Monday, April 21, 2014

Methodology Monday with William Gray and an earthquake (NGSQ)

What's worse than a burned county? Would you believe an earthquake county? In the September 2013 National Genealogical Society Quarterly, Melinda Daffin Henningfield expertly traces a common-name ancestor, William Gray, who was briefly a judge in New Madrid County, Missouri Territory, just after the gigantic earthquakes of 1811-1812, during which the Mississippi River briefly ran backwards.

Those who have common-name brick walls, missing records, and tantalizing potential records scattered across several states can pick up ideas from Henningfield's account, even if their problem family has another name. They will also appreciate the variety of records she brings to the table.

Readers of Thomas W. Jones's Mastering Genealogical Proof will find here an example of one of the less common ways to structure a proof argument: the "building blocks" approach (p. 89). The author moves from one cluster of evidence to the next, but the clusters are organized more by relevance to the case than by chronology or other logic. Gray was in middle age at New Madrid; gradually his later Kentucky and earlier Virginia residences come to light, as do the family Bible. Census evidence, church records, handwriting samples, and onomastics (naming patterns) come late in the story. No piece of evidence names William's father, but the combined weight of the evidence from seven counties and four states is as hard to resist as -- an earthquake.
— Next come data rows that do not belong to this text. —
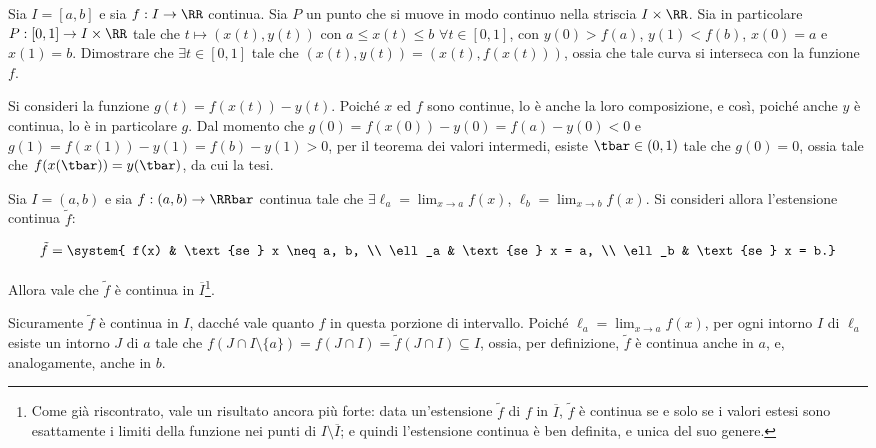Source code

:\documentclass[11pt]{article}
\begin{document}
	\begin{exercise}
		Sia $I = [a, b]$ e sia $f: I \to \RR$ continua. Sia $P$ un punto che si muove in modo continuo nella striscia $I \times \RR$. Sia in
		particolare $P : [0, 1] \to I \times \RR$ tale che
		$t \mapsto (x(t), y(t))$ con $a \leq x(t) \leq b$ $\forall t \in [0, 1]$, con $y(0) > f(a)$, $y(1) < f(b)$, $x(0) = a$ e $x(1) = b$. Dimostrare che $\exists t \in
		[0, 1]$ tale che $(x(t), y(t)) = (x(t), f(x(t)))$, ossia che tale
		curva si interseca con la funzione $f$.
	\end{exercise}

	\begin{solution}
		Si consideri la funzione $g(t) = f(x(t)) - y(t)$. Poiché $x$ ed
		$f$ sono continue, lo è anche la loro composizione, e così,
		poiché anche $y$ è continua, lo è in particolare $g$. Dal momento
		che $g(0) = f(x(0)) - y(0) = f(a) - y(0) < 0$ e $g(1) =
		f(x(1)) - y(1) = f(b) - y(1) > 0$, per il teorema dei valori
		intermedi, esiste $\tbar \in (0, 1)$ tale che $g(0) = 0$,
		ossia tale che $f(x(\tbar)) = y(\tbar)$, da cui la tesi.
	\end{solution}
	
	\begin{exercise}
		Sia $I = (a, b)$ e sia $f : (a, b) \to \RRbar$ continua tale che
		$\exists \ell_a = \lim_{x \to a} f(x)$, $\ell_b = \lim_{x \to b} f(x)$.
		Si consideri allora l'estensione continua $\tilde f$:
		
		\[ \tilde f = \system{ f(x) & \text{se } x \neq a, b, \\ \ell_a & \text{se } x = a, \\ \ell_b & \text{se } x = b.} \]
		
		Allora vale che $\tilde f$ è continua in $\overline I$\footnote{Come
			già riscontrato, vale un risultato ancora più forte:
			data un'estensione $\tilde f$ di $f$ in $\overline I$, $\tilde f$
			è continua se e solo se i valori estesi sono esattamente i limiti
			della funzione nei punti di $I \setminus \overline I$; e quindi
			l'estensione continua è ben definita, e unica del suo genere.}.
	\end{exercise}

	\begin{solution}
		Sicuramente $\tilde f$ è continua in $I$, dacché vale quanto
		$f$ in questa porzione di intervallo. Poiché $\ell_a = \lim_{x \to a} f(x)$, per ogni intorno $I$ di $\ell_a$ esiste un intorno $J$ di $a$
		tale che $f(J \cap I \setminus \{a\}) = f(J \cap I) = \tilde f(J \cap I) \subseteq I$, ossia, per definizione, $\tilde f$ è continua
		anche in $a$, e, analogamente, anche in $b$.
	\end{solution}
\end{document}
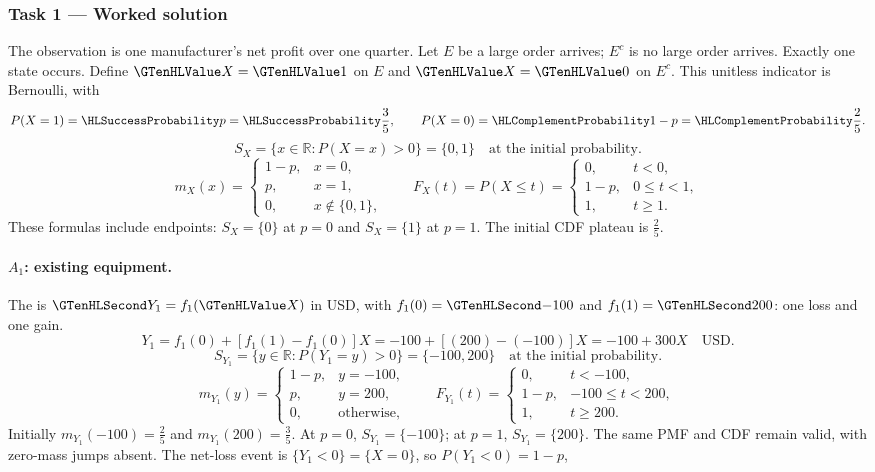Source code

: \subsubsection*{Task 1 --- Worked solution}\label{sol:c3-manufacturing-model}
The observation is one manufacturer's net profit over one quarter. Let $E$ be a large order arrives; $E^c$ is no large order arrives. Exactly one state occurs. Define $\Indicator{X}=\Indicator{1}$ on $E$ and $\Indicator{X}=\Indicator{0}$ on $E^c$. This unitless indicator is Bernoulli, with
\[P(X=1)=\SuccessProb{p}=\SuccessProb{\frac{3}{5}},\qquad P(X=0)=\FailureProb{1-p}=\FailureProb{\frac{2}{5}}.\]
\[S_X=\{x\in\mathbb R:P(X=x)>0\}=\{0,1\}\quad\text{at the initial probability}.\]
\[m_X(x)=\begin{cases}1-p,&x=0,\\p,&x=1,\\0,&x\notin\{0,1\},\end{cases}\qquad F_X(t)=P(X\leq t)=\begin{cases}0,&t<0,\\1-p,&0\leq t<1,\\1,&t\geq1.\end{cases}\]
These formulas include endpoints: $S_X=\{0\}$ at $p=0$ and $S_X=\{1\}$ at $p=1$. The initial CDF plateau is $\frac{2}{5}$.
\paragraph{$A_1$: existing equipment.}
The  is $\Money{Y_1}=f_1(\Indicator{X})$ in USD,
with $f_1(0)=\Money{-100}$ and $f_1(1)=\Money{200}$: one loss and one gain.
\[
Y_1=f_1(0)+[f_1(1)-f_1(0)]X=-100+[(200)-(-100)]X=-100+300X\quad\text{USD}.
\]
\[S_{Y_1}=\{y\in\mathbb R:P(Y_1=y)>0\}=\{-100,200\}\quad\text{at the initial probability}.\]
\[
m_{Y_1}(y)=\begin{cases}1-p,&y=-100,\\p,&y=200,\\0,&\text{otherwise},\end{cases}
\qquad F_{Y_1}(t)=\begin{cases}0,&t<-100,\\1-p,&-100\leq t<200,\\1,&t\geq 200.\end{cases}
\]
Initially $m_{Y_1}(-100)=\frac{2}{5}$ and $m_{Y_1}(200)=\frac{3}{5}$.
At $p=0$, $S_{Y_1}=\{-100\}$; at $p=1$, $S_{Y_1}=\{200\}$.
The same PMF and CDF remain valid, with zero-mass jumps absent.
The net-loss event is $\{Y_1<0\}=\{X=0\}$, so $P(Y_1<0)=1-p$,
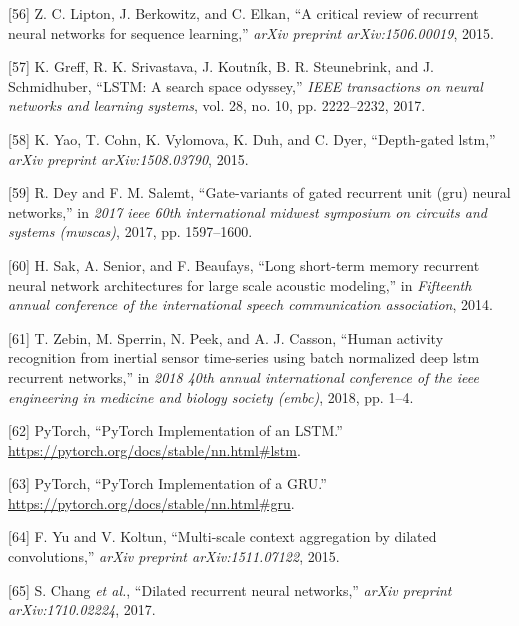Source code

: \documentclass[12pt,]{article}
\begin{document}
\leavevmode\hypertarget{ref-lipton2015critical}{}%
{[}56{]} Z. C. Lipton, J. Berkowitz, and C. Elkan, ``A critical review
of recurrent neural networks for sequence learning,'' \emph{arXiv
preprint arXiv:1506.00019}, 2015.

\leavevmode\hypertarget{ref-greff2017lstm}{}%
{[}57{]} K. Greff, R. K. Srivastava, J. Koutník, B. R. Steunebrink, and
J. Schmidhuber, ``LSTM: A search space odyssey,'' \emph{IEEE
transactions on neural networks and learning systems}, vol. 28, no. 10,
pp. 2222--2232, 2017.

\leavevmode\hypertarget{ref-yao2015depth}{}%
{[}58{]} K. Yao, T. Cohn, K. Vylomova, K. Duh, and C. Dyer,
``Depth-gated lstm,'' \emph{arXiv preprint arXiv:1508.03790}, 2015.

\leavevmode\hypertarget{ref-dey2017gate}{}%
{[}59{]} R. Dey and F. M. Salemt, ``Gate-variants of gated recurrent
unit (gru) neural networks,'' in \emph{2017 ieee 60th international
midwest symposium on circuits and systems (mwscas)}, 2017, pp.
1597--1600.

\leavevmode\hypertarget{ref-sak2014long}{}%
{[}60{]} H. Sak, A. Senior, and F. Beaufays, ``Long short-term memory
recurrent neural network architectures for large scale acoustic
modeling,'' in \emph{Fifteenth annual conference of the international
speech communication association}, 2014.

\leavevmode\hypertarget{ref-zebin2018human}{}%
{[}61{]} T. Zebin, M. Sperrin, N. Peek, and A. J. Casson, ``Human
activity recognition from inertial sensor time-series using batch
normalized deep lstm recurrent networks,'' in \emph{2018 40th annual
international conference of the ieee engineering in medicine and biology
society (embc)}, 2018, pp. 1--4.

\leavevmode\hypertarget{ref-pytorchlstm}{}%
{[}62{]} \relax PyTorch, ``PyTorch Implementation of an LSTM.'' \\
\url{https://pytorch.org/docs/stable/nn.html\#lstm}.

\leavevmode\hypertarget{ref-pytorchgru}{}%
{[}63{]} \relax PyTorch, ``PyTorch Implementation of a GRU.'' \\
\url{https://pytorch.org/docs/stable/nn.html\#gru}.

\leavevmode\hypertarget{ref-yu2015multi}{}%
{[}64{]} F. Yu and V. Koltun, ``Multi-scale context aggregation by
dilated convolutions,'' \emph{arXiv preprint arXiv:1511.07122}, 2015.

\leavevmode\hypertarget{ref-chang2017dilated}{}%
{[}65{]} S. Chang \emph{et al.}, ``Dilated recurrent neural networks,''
\emph{arXiv preprint arXiv:1710.02224}, 2017.
\end{document}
Melinda Daffin Henningfield, "A Family for William Gray of New Madrid County, Territory of Missouri," National Genealogical Society Quarterly 101 (September 2013): 207-28.

Photo credit: Richard Miller Devens, Our First Century (Springfield MA: C. A. Nichols, 1881), 220; digital image, Google Books ( : viewed 21 April 2014). Also,

Harold Henderson, "Methodology Monday with William Gray and an earthquake (NGSQ)," Midwestern Microhistory: A Genealogy Blog, posted 21 April 2014 ( : viewed [date]). [Please feel free to link to the specific post if you prefer.]


Colleen G. Brown Pasquale said...

Wow. What a great piece of history; earthquakes that caused the Mississippi to flow the wrong way! Wouldn't you love to read a diary where someone wrote about it first hand?

Michelle Goodrum said...

Always look forward to your Methodology Monday posts. Thanks for doing them.

Unknown said...

Colleen --- There is a small excerpt of a first-account in the article on page 207--08. The whole first-hand account can be found at Lorenzo Dow, History of Cosmopolite; or the Four Volumes of Lorenzo’s Journal, Concentrated in One: Containing His Experience and Travels, From Childhood, to near His Fortieth Year; Also, His Polemical Writings (Philadelphia, Pa.: Joseph Rakestraw, 1816), 340–42; digital image, Google Books ( : accessed 23 February 2013).

Geolover said...

Among the Monongalia County, West Virginia County Court files now held at the West Virginia University library in Morgantown, are some personal papers of the person then County Court Clerk. They include some correspondence from a son who was in MO during the New Madrid Earthquakes and his accounts are interesting.

Ya never know where stuff will turn up.